Recorded data:
————

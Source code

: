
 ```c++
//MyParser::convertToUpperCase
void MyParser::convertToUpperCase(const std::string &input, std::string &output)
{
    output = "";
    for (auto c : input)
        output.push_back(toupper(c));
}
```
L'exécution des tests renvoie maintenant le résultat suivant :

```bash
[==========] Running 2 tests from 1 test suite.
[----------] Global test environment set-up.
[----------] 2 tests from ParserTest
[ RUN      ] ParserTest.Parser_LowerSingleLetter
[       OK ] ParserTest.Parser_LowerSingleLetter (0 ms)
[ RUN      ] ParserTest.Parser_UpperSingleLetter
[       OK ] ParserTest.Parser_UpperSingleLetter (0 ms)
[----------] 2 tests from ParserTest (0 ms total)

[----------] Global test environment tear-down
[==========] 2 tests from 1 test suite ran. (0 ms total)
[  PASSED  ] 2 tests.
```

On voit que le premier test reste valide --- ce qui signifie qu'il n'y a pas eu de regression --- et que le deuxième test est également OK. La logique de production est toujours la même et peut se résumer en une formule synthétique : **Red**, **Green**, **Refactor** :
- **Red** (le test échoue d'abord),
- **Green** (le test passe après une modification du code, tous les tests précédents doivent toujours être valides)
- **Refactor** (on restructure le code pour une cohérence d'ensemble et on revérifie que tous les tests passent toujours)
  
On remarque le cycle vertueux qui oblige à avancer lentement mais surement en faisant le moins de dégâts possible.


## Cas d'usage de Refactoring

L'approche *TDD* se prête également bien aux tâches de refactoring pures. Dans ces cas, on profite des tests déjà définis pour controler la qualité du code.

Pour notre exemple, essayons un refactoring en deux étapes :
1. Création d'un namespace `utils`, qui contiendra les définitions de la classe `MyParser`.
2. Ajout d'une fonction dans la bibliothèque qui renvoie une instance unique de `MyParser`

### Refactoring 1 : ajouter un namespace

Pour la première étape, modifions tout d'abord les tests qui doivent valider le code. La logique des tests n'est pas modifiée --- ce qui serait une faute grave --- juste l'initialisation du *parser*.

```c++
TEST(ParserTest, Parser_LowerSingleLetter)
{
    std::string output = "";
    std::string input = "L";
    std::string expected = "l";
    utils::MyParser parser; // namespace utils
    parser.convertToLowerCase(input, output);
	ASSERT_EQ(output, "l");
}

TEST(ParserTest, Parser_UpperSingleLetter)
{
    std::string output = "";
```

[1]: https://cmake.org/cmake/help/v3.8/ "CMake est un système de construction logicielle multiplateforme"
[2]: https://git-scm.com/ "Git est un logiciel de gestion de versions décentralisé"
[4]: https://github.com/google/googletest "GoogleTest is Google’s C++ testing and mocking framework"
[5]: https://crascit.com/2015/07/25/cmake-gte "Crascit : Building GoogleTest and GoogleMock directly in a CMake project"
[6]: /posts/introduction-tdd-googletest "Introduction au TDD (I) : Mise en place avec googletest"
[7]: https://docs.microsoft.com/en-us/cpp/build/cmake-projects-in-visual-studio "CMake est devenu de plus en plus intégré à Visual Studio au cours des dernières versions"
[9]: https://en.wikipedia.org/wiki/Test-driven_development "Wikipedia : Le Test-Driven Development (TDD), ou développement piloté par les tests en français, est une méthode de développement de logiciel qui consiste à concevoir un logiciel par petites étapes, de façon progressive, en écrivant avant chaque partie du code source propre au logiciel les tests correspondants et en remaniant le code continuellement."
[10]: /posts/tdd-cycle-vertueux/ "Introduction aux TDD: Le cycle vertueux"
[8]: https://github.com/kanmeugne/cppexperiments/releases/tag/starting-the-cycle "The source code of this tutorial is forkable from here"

————

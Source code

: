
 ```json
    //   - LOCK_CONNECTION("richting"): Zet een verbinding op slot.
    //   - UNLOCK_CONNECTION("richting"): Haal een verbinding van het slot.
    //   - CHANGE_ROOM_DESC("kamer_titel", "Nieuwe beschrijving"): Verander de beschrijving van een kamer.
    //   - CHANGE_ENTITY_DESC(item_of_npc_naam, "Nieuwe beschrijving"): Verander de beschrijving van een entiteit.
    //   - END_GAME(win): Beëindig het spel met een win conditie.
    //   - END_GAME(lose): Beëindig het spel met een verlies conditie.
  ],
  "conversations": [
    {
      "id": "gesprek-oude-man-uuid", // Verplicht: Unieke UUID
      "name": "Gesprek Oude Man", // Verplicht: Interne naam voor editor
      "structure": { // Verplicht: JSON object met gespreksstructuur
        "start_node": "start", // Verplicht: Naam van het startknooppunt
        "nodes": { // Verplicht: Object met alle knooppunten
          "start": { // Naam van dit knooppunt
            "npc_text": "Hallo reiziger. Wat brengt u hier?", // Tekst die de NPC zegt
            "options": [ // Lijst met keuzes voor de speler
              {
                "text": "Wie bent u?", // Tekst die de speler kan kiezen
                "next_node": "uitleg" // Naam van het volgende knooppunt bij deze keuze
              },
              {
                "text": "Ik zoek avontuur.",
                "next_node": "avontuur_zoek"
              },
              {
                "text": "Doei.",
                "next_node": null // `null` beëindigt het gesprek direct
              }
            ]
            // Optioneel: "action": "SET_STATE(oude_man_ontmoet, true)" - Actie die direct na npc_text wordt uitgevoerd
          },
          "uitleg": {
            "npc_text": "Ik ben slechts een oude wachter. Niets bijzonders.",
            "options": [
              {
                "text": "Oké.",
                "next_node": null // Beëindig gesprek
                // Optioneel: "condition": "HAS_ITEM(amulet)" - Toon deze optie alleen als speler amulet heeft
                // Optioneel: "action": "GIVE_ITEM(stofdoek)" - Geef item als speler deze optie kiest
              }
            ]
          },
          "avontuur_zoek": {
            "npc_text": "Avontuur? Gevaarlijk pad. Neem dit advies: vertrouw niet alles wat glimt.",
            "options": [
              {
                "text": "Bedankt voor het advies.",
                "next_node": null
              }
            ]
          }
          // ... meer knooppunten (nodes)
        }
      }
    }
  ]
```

————

Problem details:
Read through the records above and copy the lines that contain "posts".

Task solution:
[6]: /posts/introduction-tdd-googletest "Introduction au TDD (I) : Mise en place avec googletest"
[10]: /posts/tdd-cycle-vertueux/ "Introduction aux TDD: Le cycle vertueux"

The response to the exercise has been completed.